Van Reybrouck werk komt gemakzuchtig en voorspelbaar over door de uitsluitende focus op de negatieve kanten van het kolonialisme. “Voor Van Reybrouck wordt het Nederlandse kolonialisme vooral getekend door racisme. Nederland deed veel te weinig aan het welzijn of de emancipatie van de inheemse bevolking. Des te interessanter is het dat Van Reybrouck en passant meldt dat in de jaren dertig de inheemse bevolking van Nederlands-Indië jaarlijks met 1,5 procent groeide en dat het kindersterftecijfer laag was. Hij zegt daar niet bij dat dit het positieve resultaat was van de Nederlandse, koloniale gezondheidszorg” merkt Moll op.

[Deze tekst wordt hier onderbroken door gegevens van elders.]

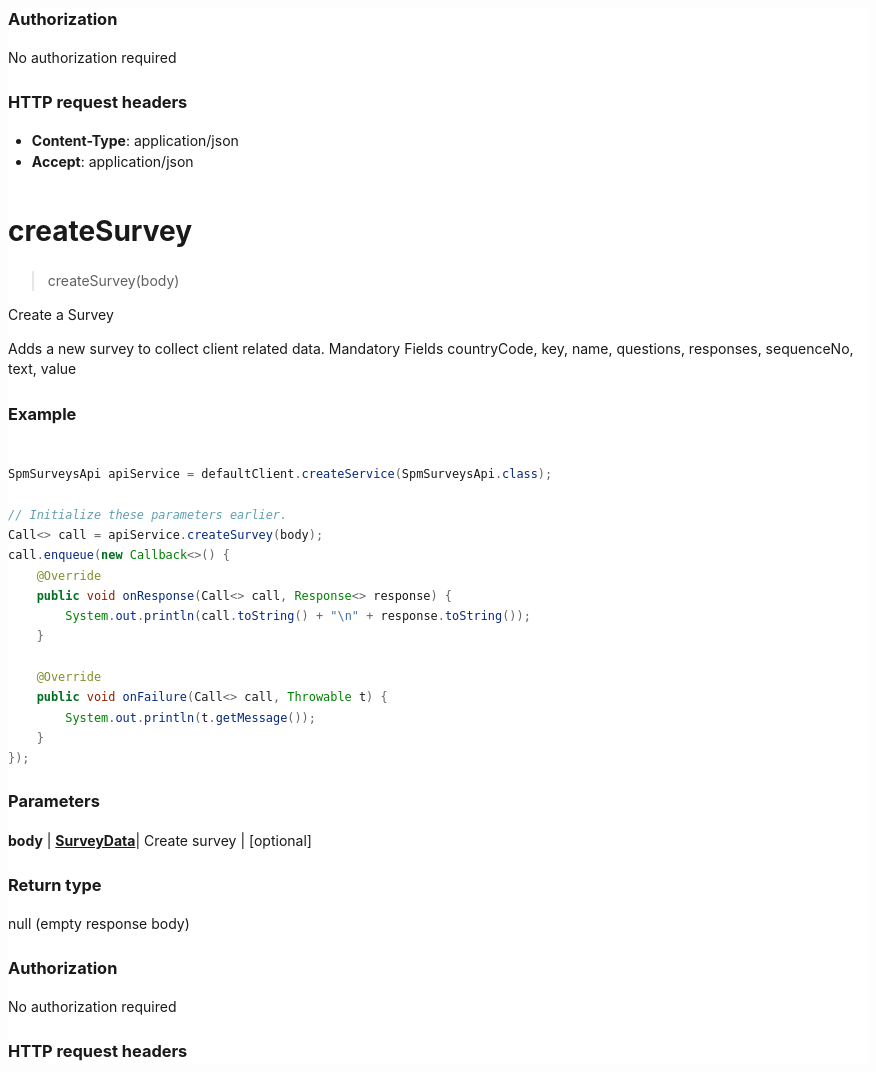 ### Authorization

No authorization required

### HTTP request headers

 - **Content-Type**: application/json
 - **Accept**: application/json

<a name="createSurvey"></a>
# **createSurvey**
> createSurvey(body)

Create a Survey

Adds a new survey to collect client related data.  Mandatory Fields  countryCode, key, name, questions, responses, sequenceNo, text, value

### Example
```java

SpmSurveysApi apiService = defaultClient.createService(SpmSurveysApi.class);

// Initialize these parameters earlier.
Call<> call = apiService.createSurvey(body);
call.enqueue(new Callback<>() {
    @Override
    public void onResponse(Call<> call, Response<> response) {
        System.out.println(call.toString() + "\n" + response.toString());
    }

    @Override
    public void onFailure(Call<> call, Throwable t) {
        System.out.println(t.getMessage());
    }
});

```

### Parameters

 **body** | [**SurveyData**](SurveyData.md)| Create survey | [optional]

### Return type

null (empty response body)

### Authorization

No authorization required

### HTTP request headers
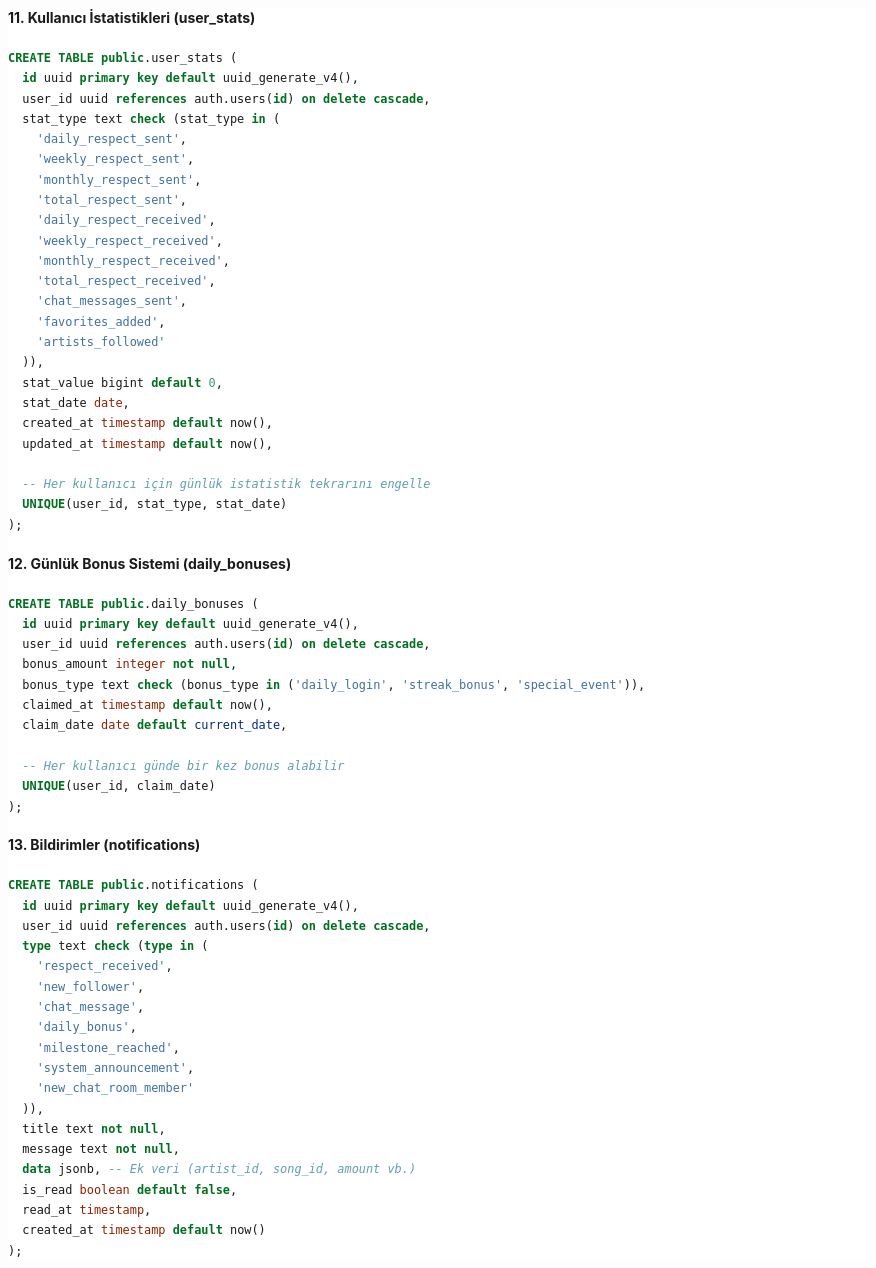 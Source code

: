 #### **11. Kullanıcı İstatistikleri (user_stats)**
```sql
CREATE TABLE public.user_stats (
  id uuid primary key default uuid_generate_v4(),
  user_id uuid references auth.users(id) on delete cascade,
  stat_type text check (stat_type in (
    'daily_respect_sent',
    'weekly_respect_sent', 
    'monthly_respect_sent',
    'total_respect_sent',
    'daily_respect_received',
    'weekly_respect_received',
    'monthly_respect_received',
    'total_respect_received',
    'chat_messages_sent',
    'favorites_added',
    'artists_followed'
  )),
  stat_value bigint default 0,
  stat_date date,
  created_at timestamp default now(),
  updated_at timestamp default now(),
  
  -- Her kullanıcı için günlük istatistik tekrarını engelle
  UNIQUE(user_id, stat_type, stat_date)
);
```

#### **12. Günlük Bonus Sistemi (daily_bonuses)**
```sql
CREATE TABLE public.daily_bonuses (
  id uuid primary key default uuid_generate_v4(),
  user_id uuid references auth.users(id) on delete cascade,
  bonus_amount integer not null,
  bonus_type text check (bonus_type in ('daily_login', 'streak_bonus', 'special_event')),
  claimed_at timestamp default now(),
  claim_date date default current_date,
  
  -- Her kullanıcı günde bir kez bonus alabilir
  UNIQUE(user_id, claim_date)
);
```

#### **13. Bildirimler (notifications)**
```sql
CREATE TABLE public.notifications (
  id uuid primary key default uuid_generate_v4(),
  user_id uuid references auth.users(id) on delete cascade,
  type text check (type in (
    'respect_received',
    'new_follower',
    'chat_message',
    'daily_bonus',
    'milestone_reached',
    'system_announcement',
    'new_chat_room_member'
  )),
  title text not null,
  message text not null,
  data jsonb, -- Ek veri (artist_id, song_id, amount vb.)
  is_read boolean default false,
  read_at timestamp,
  created_at timestamp default now()
);
```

Moll contrasteert de aanpak van Van Reybrouck met dat van Indonesische nationalisten, zoals Salim die vanwege zijn nationalistische sympathieën werd verbannen naar een strafkolonie. “Je zou verwachten dat iemand als Salim met recht en reden, razend is op de Nederlanders. In zijn lezenswaardige ‘Vijftien jaar Boven-Digoel’, vermeldt hij de Dienst der Volksgezondheid en zegt dat deze dienst ‘onder meer de malaria-, pest-, lepra-, trachoom- en andere bestrijdingsinstellingen omvatte, die overal in het imperium heilzame arbeid tot het welzijn van de bevolking verrichtte’. Dat moet Van Reybrouck bijna schaamteloos in de oren klinken” aldus Moll.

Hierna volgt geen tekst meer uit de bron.